◆ **Brief**:
Across the listing below, count the lines that mention the string "NETG". Reply with the figure only.

Content starts

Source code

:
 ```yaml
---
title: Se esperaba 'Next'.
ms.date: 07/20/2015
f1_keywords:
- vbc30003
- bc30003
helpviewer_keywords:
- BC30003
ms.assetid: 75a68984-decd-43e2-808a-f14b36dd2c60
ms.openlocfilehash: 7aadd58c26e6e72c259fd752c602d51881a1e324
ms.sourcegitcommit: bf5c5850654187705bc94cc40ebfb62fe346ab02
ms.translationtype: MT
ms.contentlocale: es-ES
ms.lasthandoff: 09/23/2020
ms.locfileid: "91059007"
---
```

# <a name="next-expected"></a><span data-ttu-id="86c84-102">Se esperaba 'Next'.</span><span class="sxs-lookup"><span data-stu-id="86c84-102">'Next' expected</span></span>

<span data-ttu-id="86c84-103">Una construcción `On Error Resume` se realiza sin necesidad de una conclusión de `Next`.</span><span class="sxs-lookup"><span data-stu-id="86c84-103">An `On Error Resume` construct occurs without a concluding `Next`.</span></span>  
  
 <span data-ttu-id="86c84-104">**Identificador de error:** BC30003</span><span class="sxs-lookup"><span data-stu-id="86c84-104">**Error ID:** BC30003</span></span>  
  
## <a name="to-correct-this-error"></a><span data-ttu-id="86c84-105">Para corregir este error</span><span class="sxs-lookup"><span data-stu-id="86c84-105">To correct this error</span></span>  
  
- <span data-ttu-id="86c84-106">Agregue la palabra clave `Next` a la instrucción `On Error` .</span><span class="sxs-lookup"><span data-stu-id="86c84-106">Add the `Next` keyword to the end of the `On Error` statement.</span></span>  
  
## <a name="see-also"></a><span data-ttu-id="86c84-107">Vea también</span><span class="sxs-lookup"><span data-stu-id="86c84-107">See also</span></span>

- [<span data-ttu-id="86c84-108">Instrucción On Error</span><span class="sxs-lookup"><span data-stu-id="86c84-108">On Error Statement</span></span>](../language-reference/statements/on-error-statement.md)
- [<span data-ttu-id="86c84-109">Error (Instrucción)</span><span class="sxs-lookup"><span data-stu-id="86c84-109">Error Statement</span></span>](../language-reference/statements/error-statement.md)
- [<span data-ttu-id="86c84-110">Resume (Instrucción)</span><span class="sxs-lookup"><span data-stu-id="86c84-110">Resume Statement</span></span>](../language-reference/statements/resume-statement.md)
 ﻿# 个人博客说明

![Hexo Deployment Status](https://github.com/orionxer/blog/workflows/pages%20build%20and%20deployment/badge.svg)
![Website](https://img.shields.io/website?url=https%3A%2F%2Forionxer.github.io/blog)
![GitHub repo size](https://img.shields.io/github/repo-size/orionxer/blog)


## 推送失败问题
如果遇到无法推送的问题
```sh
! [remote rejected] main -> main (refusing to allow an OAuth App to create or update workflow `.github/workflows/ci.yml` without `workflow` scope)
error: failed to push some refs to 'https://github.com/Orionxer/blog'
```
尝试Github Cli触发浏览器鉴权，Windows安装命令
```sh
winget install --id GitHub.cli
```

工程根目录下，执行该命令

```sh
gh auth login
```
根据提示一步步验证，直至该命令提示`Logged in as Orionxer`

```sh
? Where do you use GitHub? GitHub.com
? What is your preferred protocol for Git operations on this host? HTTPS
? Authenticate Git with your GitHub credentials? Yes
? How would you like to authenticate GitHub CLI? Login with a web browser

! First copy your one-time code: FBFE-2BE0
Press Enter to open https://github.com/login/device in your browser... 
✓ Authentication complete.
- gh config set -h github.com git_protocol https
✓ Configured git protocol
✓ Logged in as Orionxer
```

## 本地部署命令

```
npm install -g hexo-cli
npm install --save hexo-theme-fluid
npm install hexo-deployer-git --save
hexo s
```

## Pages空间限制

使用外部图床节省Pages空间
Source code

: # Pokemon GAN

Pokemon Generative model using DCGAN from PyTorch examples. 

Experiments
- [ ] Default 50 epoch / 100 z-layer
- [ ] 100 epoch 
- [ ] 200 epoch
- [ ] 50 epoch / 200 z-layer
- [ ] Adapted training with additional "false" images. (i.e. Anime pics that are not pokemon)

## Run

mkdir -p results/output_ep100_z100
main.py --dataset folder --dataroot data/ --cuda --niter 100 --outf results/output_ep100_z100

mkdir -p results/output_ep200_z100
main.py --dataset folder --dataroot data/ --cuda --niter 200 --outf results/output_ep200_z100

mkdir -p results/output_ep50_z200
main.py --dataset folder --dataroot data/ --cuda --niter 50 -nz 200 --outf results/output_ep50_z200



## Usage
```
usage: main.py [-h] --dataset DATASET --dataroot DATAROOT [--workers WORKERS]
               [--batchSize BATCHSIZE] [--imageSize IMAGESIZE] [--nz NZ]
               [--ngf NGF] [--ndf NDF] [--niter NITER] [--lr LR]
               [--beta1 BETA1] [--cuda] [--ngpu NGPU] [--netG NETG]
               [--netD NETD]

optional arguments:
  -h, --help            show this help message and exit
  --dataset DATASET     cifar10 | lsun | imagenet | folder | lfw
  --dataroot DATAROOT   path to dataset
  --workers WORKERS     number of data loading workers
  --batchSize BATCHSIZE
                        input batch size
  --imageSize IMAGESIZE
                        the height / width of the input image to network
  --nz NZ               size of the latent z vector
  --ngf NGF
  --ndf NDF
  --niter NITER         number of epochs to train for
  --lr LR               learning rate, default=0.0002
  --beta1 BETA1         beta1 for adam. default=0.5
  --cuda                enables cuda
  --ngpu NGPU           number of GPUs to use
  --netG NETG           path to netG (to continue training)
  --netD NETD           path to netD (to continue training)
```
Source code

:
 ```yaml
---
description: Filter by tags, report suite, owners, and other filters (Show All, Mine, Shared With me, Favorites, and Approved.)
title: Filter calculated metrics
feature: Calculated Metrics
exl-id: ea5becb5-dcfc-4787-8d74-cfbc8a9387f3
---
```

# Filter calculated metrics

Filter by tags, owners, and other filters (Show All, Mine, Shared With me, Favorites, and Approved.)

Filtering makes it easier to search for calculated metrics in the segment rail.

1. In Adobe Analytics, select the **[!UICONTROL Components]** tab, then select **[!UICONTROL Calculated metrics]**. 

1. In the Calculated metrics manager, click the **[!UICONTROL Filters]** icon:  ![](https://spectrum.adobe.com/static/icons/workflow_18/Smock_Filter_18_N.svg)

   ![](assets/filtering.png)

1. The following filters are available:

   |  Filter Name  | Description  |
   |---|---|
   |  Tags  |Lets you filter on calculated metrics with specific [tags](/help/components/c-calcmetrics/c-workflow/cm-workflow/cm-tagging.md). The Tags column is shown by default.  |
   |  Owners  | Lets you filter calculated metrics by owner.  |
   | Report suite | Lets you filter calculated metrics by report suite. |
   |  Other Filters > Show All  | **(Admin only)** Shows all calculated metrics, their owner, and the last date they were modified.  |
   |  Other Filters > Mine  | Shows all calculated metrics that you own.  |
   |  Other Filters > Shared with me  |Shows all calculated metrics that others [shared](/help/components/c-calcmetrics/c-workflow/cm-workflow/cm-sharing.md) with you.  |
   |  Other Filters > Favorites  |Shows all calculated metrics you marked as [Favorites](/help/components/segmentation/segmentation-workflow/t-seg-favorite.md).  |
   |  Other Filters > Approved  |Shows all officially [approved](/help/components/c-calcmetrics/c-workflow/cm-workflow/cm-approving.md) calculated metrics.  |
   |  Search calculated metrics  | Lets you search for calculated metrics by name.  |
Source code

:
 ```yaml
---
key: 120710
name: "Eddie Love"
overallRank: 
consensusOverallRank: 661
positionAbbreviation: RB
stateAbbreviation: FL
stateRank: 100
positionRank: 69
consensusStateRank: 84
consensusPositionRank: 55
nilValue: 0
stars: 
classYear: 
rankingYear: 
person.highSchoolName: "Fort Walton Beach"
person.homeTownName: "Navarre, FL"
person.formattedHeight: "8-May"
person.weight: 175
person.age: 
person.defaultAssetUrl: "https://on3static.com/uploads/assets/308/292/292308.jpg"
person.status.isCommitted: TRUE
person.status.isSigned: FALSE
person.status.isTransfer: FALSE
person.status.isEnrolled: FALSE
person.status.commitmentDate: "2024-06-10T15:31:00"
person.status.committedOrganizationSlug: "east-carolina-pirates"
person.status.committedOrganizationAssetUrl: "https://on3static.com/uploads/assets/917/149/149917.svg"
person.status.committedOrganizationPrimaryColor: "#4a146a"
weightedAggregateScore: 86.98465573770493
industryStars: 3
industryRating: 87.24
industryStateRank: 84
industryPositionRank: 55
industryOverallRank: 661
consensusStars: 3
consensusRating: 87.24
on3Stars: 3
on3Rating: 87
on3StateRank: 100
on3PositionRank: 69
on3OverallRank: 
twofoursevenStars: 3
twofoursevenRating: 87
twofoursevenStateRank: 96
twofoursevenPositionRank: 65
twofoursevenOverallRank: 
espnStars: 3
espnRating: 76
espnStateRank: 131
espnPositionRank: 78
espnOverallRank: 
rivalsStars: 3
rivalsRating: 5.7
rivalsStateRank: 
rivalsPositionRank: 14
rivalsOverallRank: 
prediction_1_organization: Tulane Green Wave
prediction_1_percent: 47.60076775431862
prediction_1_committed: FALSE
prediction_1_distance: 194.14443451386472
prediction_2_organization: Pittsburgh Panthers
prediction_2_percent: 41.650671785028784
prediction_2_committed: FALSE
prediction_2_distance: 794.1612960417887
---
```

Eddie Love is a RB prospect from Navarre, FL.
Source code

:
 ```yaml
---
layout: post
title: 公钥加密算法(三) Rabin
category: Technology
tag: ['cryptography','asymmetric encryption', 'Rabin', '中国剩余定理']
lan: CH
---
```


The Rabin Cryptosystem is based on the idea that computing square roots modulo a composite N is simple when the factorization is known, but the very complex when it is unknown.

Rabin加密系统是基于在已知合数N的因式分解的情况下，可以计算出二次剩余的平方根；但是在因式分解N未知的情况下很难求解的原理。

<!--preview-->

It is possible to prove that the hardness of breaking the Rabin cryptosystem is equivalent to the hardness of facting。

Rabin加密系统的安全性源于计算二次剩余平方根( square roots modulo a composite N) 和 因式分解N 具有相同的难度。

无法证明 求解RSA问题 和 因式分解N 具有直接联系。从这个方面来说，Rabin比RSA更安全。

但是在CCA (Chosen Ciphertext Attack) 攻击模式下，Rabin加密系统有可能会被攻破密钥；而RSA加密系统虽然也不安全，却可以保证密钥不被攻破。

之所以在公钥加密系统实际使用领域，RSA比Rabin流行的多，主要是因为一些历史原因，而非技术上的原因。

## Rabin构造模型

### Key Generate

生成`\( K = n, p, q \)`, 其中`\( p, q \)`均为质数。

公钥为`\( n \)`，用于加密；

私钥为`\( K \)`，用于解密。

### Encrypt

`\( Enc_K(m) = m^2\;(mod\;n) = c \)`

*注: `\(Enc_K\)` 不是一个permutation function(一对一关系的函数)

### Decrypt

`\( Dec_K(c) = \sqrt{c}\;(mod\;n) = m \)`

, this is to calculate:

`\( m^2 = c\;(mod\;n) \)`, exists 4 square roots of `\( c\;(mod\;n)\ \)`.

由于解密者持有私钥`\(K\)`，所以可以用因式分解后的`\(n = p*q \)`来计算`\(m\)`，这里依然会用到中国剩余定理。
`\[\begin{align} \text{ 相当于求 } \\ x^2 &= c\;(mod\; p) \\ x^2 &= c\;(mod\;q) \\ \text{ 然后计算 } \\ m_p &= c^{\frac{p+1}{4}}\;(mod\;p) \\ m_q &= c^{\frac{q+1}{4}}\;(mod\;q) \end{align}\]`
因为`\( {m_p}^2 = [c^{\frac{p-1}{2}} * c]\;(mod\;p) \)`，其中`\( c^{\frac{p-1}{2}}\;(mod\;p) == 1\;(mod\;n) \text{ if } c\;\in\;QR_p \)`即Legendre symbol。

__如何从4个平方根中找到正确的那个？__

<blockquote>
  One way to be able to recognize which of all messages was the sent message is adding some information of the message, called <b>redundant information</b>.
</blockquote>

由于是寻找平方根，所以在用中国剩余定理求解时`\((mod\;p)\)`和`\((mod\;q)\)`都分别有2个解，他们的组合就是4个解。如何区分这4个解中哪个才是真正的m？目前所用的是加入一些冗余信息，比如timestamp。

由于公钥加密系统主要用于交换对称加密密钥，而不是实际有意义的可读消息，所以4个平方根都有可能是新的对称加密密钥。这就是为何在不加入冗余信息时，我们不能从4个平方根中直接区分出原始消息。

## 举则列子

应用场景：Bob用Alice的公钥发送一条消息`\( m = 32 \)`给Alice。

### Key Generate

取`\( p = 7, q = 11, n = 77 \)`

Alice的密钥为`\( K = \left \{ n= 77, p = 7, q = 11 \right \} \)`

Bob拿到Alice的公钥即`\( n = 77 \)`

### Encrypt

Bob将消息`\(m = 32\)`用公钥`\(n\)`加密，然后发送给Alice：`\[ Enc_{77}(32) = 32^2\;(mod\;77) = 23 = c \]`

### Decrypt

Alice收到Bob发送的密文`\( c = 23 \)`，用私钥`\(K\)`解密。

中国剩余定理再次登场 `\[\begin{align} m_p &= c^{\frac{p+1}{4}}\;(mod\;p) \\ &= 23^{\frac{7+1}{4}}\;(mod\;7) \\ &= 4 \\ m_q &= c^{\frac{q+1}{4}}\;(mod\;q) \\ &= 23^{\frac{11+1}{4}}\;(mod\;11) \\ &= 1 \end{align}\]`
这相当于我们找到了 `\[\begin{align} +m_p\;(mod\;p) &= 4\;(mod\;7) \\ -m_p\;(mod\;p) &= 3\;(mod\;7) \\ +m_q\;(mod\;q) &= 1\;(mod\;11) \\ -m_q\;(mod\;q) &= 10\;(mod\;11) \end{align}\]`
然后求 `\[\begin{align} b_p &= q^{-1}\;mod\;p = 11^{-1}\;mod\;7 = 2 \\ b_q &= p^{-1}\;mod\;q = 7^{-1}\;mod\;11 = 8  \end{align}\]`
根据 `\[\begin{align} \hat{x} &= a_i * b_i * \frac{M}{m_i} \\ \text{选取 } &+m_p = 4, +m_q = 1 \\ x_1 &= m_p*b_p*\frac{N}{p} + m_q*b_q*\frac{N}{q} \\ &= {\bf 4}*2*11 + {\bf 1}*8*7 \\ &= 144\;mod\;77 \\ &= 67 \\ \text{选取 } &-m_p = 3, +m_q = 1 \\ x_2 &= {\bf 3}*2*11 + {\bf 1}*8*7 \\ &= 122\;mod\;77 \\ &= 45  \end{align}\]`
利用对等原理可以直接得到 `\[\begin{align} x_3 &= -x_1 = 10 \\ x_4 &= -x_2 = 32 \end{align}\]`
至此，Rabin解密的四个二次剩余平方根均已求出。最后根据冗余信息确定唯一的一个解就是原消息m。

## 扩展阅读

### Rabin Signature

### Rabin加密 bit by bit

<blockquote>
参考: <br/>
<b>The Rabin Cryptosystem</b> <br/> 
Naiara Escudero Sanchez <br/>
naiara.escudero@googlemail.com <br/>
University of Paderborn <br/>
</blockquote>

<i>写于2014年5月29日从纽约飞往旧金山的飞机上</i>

Content ends

◆ **Solved exercise**:
2